Economy

The statistics published in the US were fairly reassuring. SME confidence (NFIB) fell slightly in May (from 95.9 to 95.3 vs 96 est.). By contrast, household confidence, as measured by the University of Michigan, rebounded from 44.8 to 48.9 in June, exceeding expectations (46). Consumer prices rose by 0.5% m/m and accelerated on an annual basis (from +3.8% to +4.2%), but were in line with expectations. In the eurozone, Sentix investor confidence rose slightly more than expected, from -16.4 to -13.4 vs -14 est. in June. In China, international trade figures were a positive surprise (exports: +19.4% y/y; imports: +27.4% y/y). The rise in consumer prices stabilised at +1.2% y/y in May, whilst producer prices accelerated from 2.8% y/y to +3.9% y/y, confirming the economy’s emergence from deflation.

Artificial Intelligence

Anthropic has launched Fable, its most advanced AI model, but its rollout was quickly overshadowed by security concerns. Following the discovery of a potential ‘jailbreak’, Washington demanded strict access restrictions, citing cyber risks. The episode illustrates the rise of a sovereignty-driven approach surrounding Frontier models and the risk of an increasingly fragmented AI race.

Markets

An agreement between the US and Iran appears to have finally been reached last night and will be signed on Friday in Switzerland. It is boosting risk appetite this morning and should help extend most of the movements seen last week (oil: -6.3%; US equities: +0.6%; European equities: +1.7%; 10-year US Treasu-ry yields: -6bp; EUR yields: -4bp despite the ECB’s 0.25% rate hike; dollar index: -0.3%) and reverse those seen in gold (-3.2%) and emerging market equities (-0.1%). To watch this week: industrial production, housebuilder confidence, housing starts, planning permissions, retail sales and the Fed meeting in the US; industrial production, consumer confidence in the eurozone; retail sales, industrial production and investment in China.

Swiss Market

Coming up this week: May producer-import price index (FSO), consumer confidence, May survey (SECO), May accommodation statistics (FSO), summer economic forecasts (FSO & SECO), May foreign trade/watch exports (FDFO), April construction price index (FSO) and monetary policy assessment (SNB).

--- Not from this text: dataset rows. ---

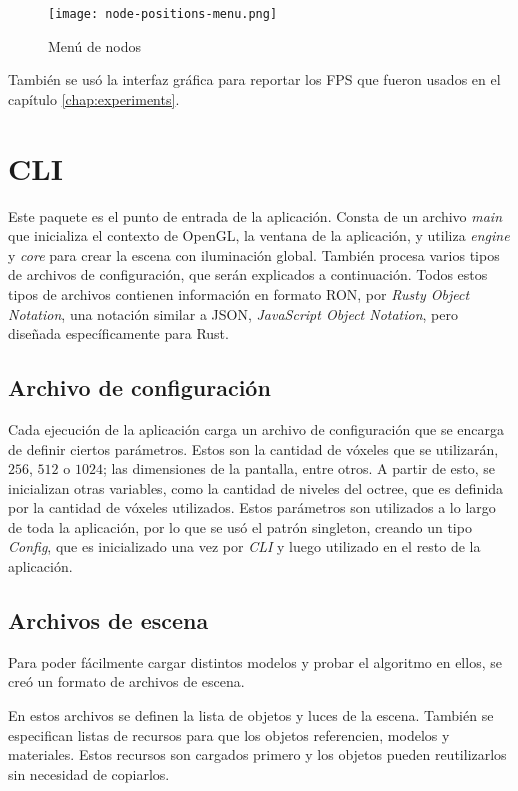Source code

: \begin{figure}
    \centering
    \texttt{[image: node-positions-menu.png]}
    \caption{Menú de nodos}
    \label{fig:node-positions-menu}
\end{figure}

También se usó la interfaz gráfica para reportar los FPS que fueron usados en el capítulo \ref{chap:experiments}.

\section{CLI}

Este paquete es el punto de entrada de la aplicación.
Consta de un archivo \textit{main} que inicializa el contexto de OpenGL, la ventana de la aplicación, y utiliza \textit{engine} y \textit{core} para crear la escena con iluminación global.
También procesa varios tipos de archivos de configuración, que serán explicados a continuación.
Todos estos tipos de archivos contienen información en formato RON, por \textit{Rusty Object Notation}, una notación similar a JSON, \textit{JavaScript Object Notation}, pero diseñada específicamente para Rust.

\subsection{Archivo de configuración}

Cada ejecución de la aplicación carga un archivo de configuración que se encarga de definir ciertos parámetros.
Estos son la cantidad de vóxeles que se utilizarán, $256$, $512$ o $1024$; las dimensiones de la pantalla, entre otros.
A partir de esto, se inicializan otras variables, como la cantidad de niveles del octree, que es definida por la cantidad de vóxeles utilizados.
Estos parámetros son utilizados a lo largo de toda la aplicación, por lo que se usó el patrón singleton, creando un tipo \textit{Config}, que es inicializado una vez por \textit{CLI} y luego utilizado en el resto de la aplicación.

\subsection{Archivos de escena}

Para poder fácilmente cargar distintos modelos y probar el algoritmo en ellos, se creó un formato de archivos de escena.

En estos archivos se definen la lista de objetos y luces de la escena.
También se especifican listas de recursos para que los objetos referencien, modelos y materiales.
Estos recursos son cargados primero y los objetos pueden reutilizarlos sin necesidad de copiarlos.


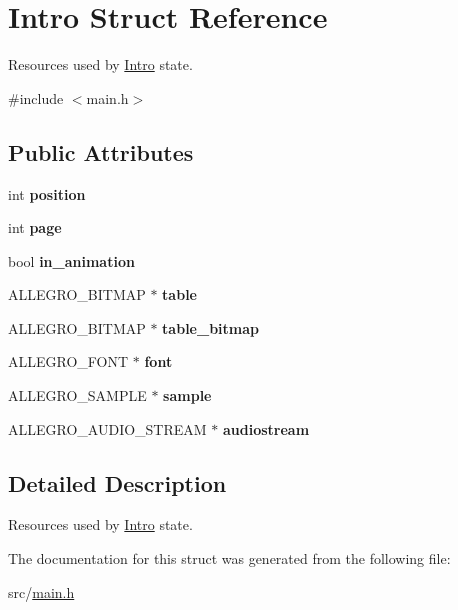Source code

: \hypertarget{structIntro}{\section{\-Intro \-Struct \-Reference}
\label{structIntro}
}


\-Resources used by \hyperlink{structIntro}{\-Intro} state.  




{\ttfamily \#include $<$main.\-h$>$}

\subsection*{\-Public \-Attributes}
\begin{DoxyCompactItemize}
\item 
\hypertarget{structIntro_a5c266b2590d4304f92fd3bad033f4375}{int {\bfseries position}}\label{structIntro_a5c266b2590d4304f92fd3bad033f4375}

\item 
\hypertarget{structIntro_aaea1b2d24c0c9a5437c59d727c79ebd1}{int {\bfseries page}}\label{structIntro_aaea1b2d24c0c9a5437c59d727c79ebd1}

\item 
\hypertarget{structIntro_a2876fd8a7bfd940c3936eb6445984a22}{bool {\bfseries in\-\_\-animation}}\label{structIntro_a2876fd8a7bfd940c3936eb6445984a22}

\item 
\hypertarget{structIntro_a342227f3940dba9ed6b5d3bb4579fd48}{\-A\-L\-L\-E\-G\-R\-O\-\_\-\-B\-I\-T\-M\-A\-P $\ast$ {\bfseries table}}\label{structIntro_a342227f3940dba9ed6b5d3bb4579fd48}

\item 
\hypertarget{structIntro_a77ea358d1f44d69e5477f5dedfc9fd2b}{\-A\-L\-L\-E\-G\-R\-O\-\_\-\-B\-I\-T\-M\-A\-P $\ast$ {\bfseries table\-\_\-bitmap}}\label{structIntro_a77ea358d1f44d69e5477f5dedfc9fd2b}

\item 
\hypertarget{structIntro_a896d4fdd74cf47535173eeaa6e81f734}{\-A\-L\-L\-E\-G\-R\-O\-\_\-\-F\-O\-N\-T $\ast$ {\bfseries font}}\label{structIntro_a896d4fdd74cf47535173eeaa6e81f734}

\item 
\hypertarget{structIntro_a0189475d44f8e19e6fe543371a9daedb}{\-A\-L\-L\-E\-G\-R\-O\-\_\-\-S\-A\-M\-P\-L\-E $\ast$ {\bfseries sample}}\label{structIntro_a0189475d44f8e19e6fe543371a9daedb}

\item 
\hypertarget{structIntro_a879aa48597b2f7b6fbeb9f9911234350}{\-A\-L\-L\-E\-G\-R\-O\-\_\-\-A\-U\-D\-I\-O\-\_\-\-S\-T\-R\-E\-A\-M $\ast$ {\bfseries audiostream}}\label{structIntro_a879aa48597b2f7b6fbeb9f9911234350}

\end{DoxyCompactItemize}


\subsection{\-Detailed \-Description}
\-Resources used by \hyperlink{structIntro}{\-Intro} state. 

\-The documentation for this struct was generated from the following file\-:\begin{DoxyCompactItemize}
\item 
src/\hyperlink{main_8h}{main.\-h}\end{DoxyCompactItemize}
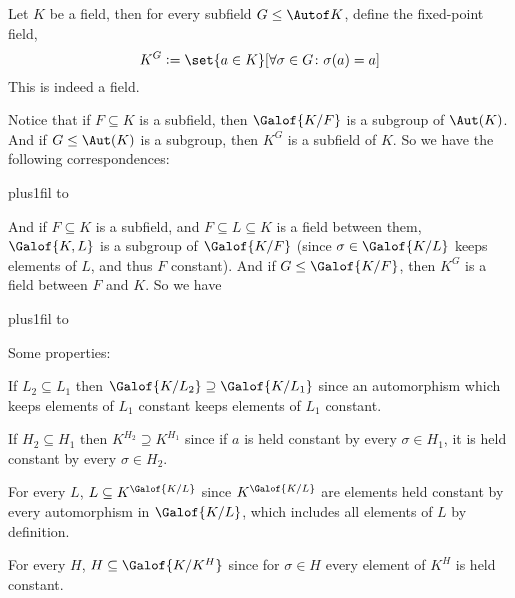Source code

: \bdefn

    Let $K$ be a field, then for every subfield $G\leq\Autof K$, define the {\emphcolor fixed-point field},
    $$ K^G \coloneqq \set{a\in K}[\forall\sigma\in G\colon \sigma(a)=a] $$
    This is indeed a field.

\edefn

Notice that if $F\subseteq K$ is a subfield, then $\Galof{K/F}$ is a subgroup of $\Aut(K)$.
And if $G\leq\Aut(K)$ is a subgroup, then $K^G$ is a subfield of $K$.
So we have the following correspondences:

\medskip
{\tabskip=0pt plus1fil
\offinterlineskip\halign to}
\medskip

And if $F\subseteq K$ is a subfield, and $F\subseteq L\subseteq K$ is a field between them, $\Galof{K,L}$ is a subgroup of $\Galof{K/F}$ (since $\sigma\in\Galof{K/L}$ keeps elements of $L$, and thus $F$
constant).
And if $G\leq\Galof{K/F}$, then $K^G$ is a field between $F$ and $K$.
So we have

\medskip
{\tabskip=0pt plus1fil
\offinterlineskip\halign to}
\medskip

Some properties:
\benum
    \item If $L_2\subseteq L_1$ then $\Galof{K/L_2}\supseteq\Galof{K/L_1}$ since an automorphism which keeps elements of $L_1$ constant keeps elements of $L_1$ constant.
    \item If $H_2\subseteq H_1$ then $K^{H_2}\supseteq K^{H_1}$ since if $a$ is held constant by every $\sigma\in H_1$, it is held constant by every $\sigma\in H_2$.
    \item For every $L$, $L\subseteq K^{\Galof{K/L}}$ since $K^{\Galof{K/L}}$ are elements held constant by every automorphism in $\Galof{K/L}$, which includes all elements of $L$ by definition.
    \item For every $H$, $H\subseteq\Galof{K/K^H}$ since for $\sigma\in H$ every element of $K^H$ is held constant.
\eenum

Matador makes its stock market debut with its first day of trading on SIX.

Equities

We are adding APPLIED MATERIALS to our US Core Holdings to strengthen our exposure to semiconductor equipment. The group is benefiting from a multi-year WFE cycle, driven by investment from foundries and memory manufacturers, with a diversified positioning across advanced technology, memory, packaging and services.

An agreement between the US and Iran would be favourable for companies exposed to consumer discretionary. We favour LVMH and RICHEMONT (Core Holdings) in the Luxury sector and STRAUMANN (Core Holding) in Healthcare.

Gold mining companies continued to consolidate last week. The risk/reward profile is becoming favourable. Gold has suffered from the conflict and would benefit from an agreement. Its rebound, coupled with the fall in oil prices, would offer upside potential for gold miners. We favour NEWMONT (Satellite US).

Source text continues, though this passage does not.